Interspersed with these zigzag rocket flights are periodic crashes: yowls of dry night-lust and of mixed anger and longing for George. He is a baker and a poet whom she met traveling in the United States. She had her one passionate affair with him until conscience drove him back to his wife.

In sections ostensibly distinct from Eloise’s monologues, George makes his appearance. He has, it seems, left his wife. He lives in London, where he teaches writing and is working on an epic poem about ice hockey. We hear his voice from time to time: bluff, angry, energetic, masculine--and unconvincing. The suspicion grows that Eloise is fantasizing him, a suspicion fortified by the dreadful scansion of his ice-hockey dactyls and the symmetry with which he yowls his own longing for her.

The book’s second part is a drastic stylistic break. No longer are we inside Eloise’s richly depressed monologues and George’s real or imagined ramblings. A wacky tale replaces them.

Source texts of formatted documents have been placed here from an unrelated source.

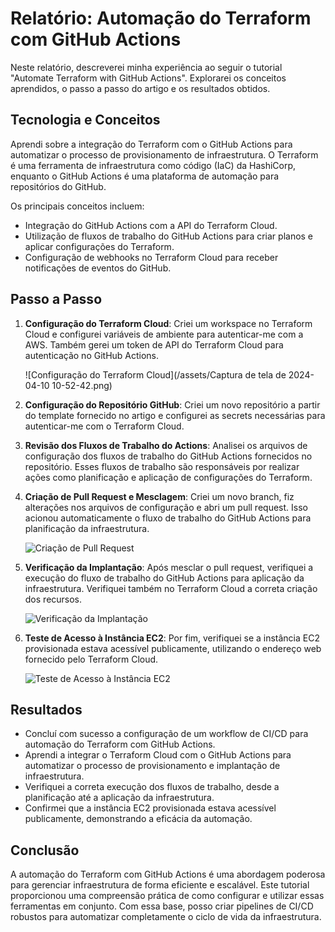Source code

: # Relatório: Automação do Terraform com GitHub Actions

Neste relatório, descreverei minha experiência ao seguir o tutorial "Automate Terraform with GitHub Actions". Explorarei os conceitos aprendidos, o passo a passo do artigo e os resultados obtidos.

## Tecnologia e Conceitos

Aprendi sobre a integração do Terraform com o GitHub Actions para automatizar o processo de provisionamento de infraestrutura. O Terraform é uma ferramenta de infraestrutura como código (IaC) da HashiCorp, enquanto o GitHub Actions é uma plataforma de automação para repositórios do GitHub.

Os principais conceitos incluem:

- Integração do GitHub Actions com a API do Terraform Cloud.
- Utilização de fluxos de trabalho do GitHub Actions para criar planos e aplicar configurações do Terraform.
- Configuração de webhooks no Terraform Cloud para receber notificações de eventos do GitHub.

## Passo a Passo

1. **Configuração do Terraform Cloud**: Criei um workspace no Terraform Cloud e configurei variáveis de ambiente para autenticar-me com a AWS. Também gerei um token de API do Terraform Cloud para autenticação no GitHub Actions.

   ![Configuração do Terraform Cloud](/assets/Captura de tela de 2024-04-10 10-52-42.png)

2. **Configuração do Repositório GitHub**: Criei um novo repositório a partir do template fornecido no artigo e configurei as secrets necessárias para autenticar-me com o Terraform Cloud.

3. **Revisão dos Fluxos de Trabalho do Actions**: Analisei os arquivos de configuração dos fluxos de trabalho do GitHub Actions fornecidos no repositório. Esses fluxos de trabalho são responsáveis por realizar ações como planificação e aplicação de configurações do Terraform.

4. **Criação de Pull Request e Mesclagem**: Criei um novo branch, fiz alterações nos arquivos de configuração e abri um pull request. Isso acionou automaticamente o fluxo de trabalho do GitHub Actions para planificação da infraestrutura.

   ![Criação de Pull Request](link_para_a_imagem)

5. **Verificação da Implantação**: Após mesclar o pull request, verifiquei a execução do fluxo de trabalho do GitHub Actions para aplicação da infraestrutura. Verifiquei também no Terraform Cloud a correta criação dos recursos.

   ![Verificação da Implantação](link_para_a_imagem)

6. **Teste de Acesso à Instância EC2**: Por fim, verifiquei se a instância EC2 provisionada estava acessível publicamente, utilizando o endereço web fornecido pelo Terraform Cloud.

   ![Teste de Acesso à Instância EC2](link_para_a_imagem)

## Resultados

- Concluí com sucesso a configuração de um workflow de CI/CD para automação do Terraform com GitHub Actions.
- Aprendi a integrar o Terraform Cloud com o GitHub Actions para automatizar o processo de provisionamento e implantação de infraestrutura.
- Verifiquei a correta execução dos fluxos de trabalho, desde a planificação até a aplicação da infraestrutura.
- Confirmei que a instância EC2 provisionada estava acessível publicamente, demonstrando a eficácia da automação.

## Conclusão

A automação do Terraform com GitHub Actions é uma abordagem poderosa para gerenciar infraestrutura de forma eficiente e escalável. Este tutorial proporcionou uma compreensão prática de como configurar e utilizar essas ferramentas em conjunto. Com essa base, posso criar pipelines de CI/CD robustos para automatizar completamente o ciclo de vida da infraestrutura.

Travelers converge on a country hotel in Connemara: Among them is Eloise, George, an obsessively devoted father and his little daughter (a wishful rewriting of Eloise’s own childhood?), three larcenous old women, and Ed, who sends letter bombs to prominent women, grows giant vegetables and works as a burglar (among other things he has taken Eloise’s cello).

Advertisement

It is an odd, comic and sometimes entrancing tale, one that grows both increasingly fantastic and increasingly ramshackle. Only toward the end, perhaps, will the reader begin to suspect its true nature, one that elevates the witty obsessions of the first part into a sorrowfulness between dream and madness.

Eloise’s self-annihilating rant in the first part, although it suggests a larger and more universal lament, grows wearisome despite its wit. Obliterating herself, she succeeds almost too well. So it is a welcome thing when she goes on her adventures or seems to. Sunniness and assorted marvels drift in as she lifts from an obsessed to a possessed state. But Ellmann doesn’t quite make it come off. The joining is awkward and not sturdy enough to fuse the exhilaration of apparent flight with the darkness of flight’s fall.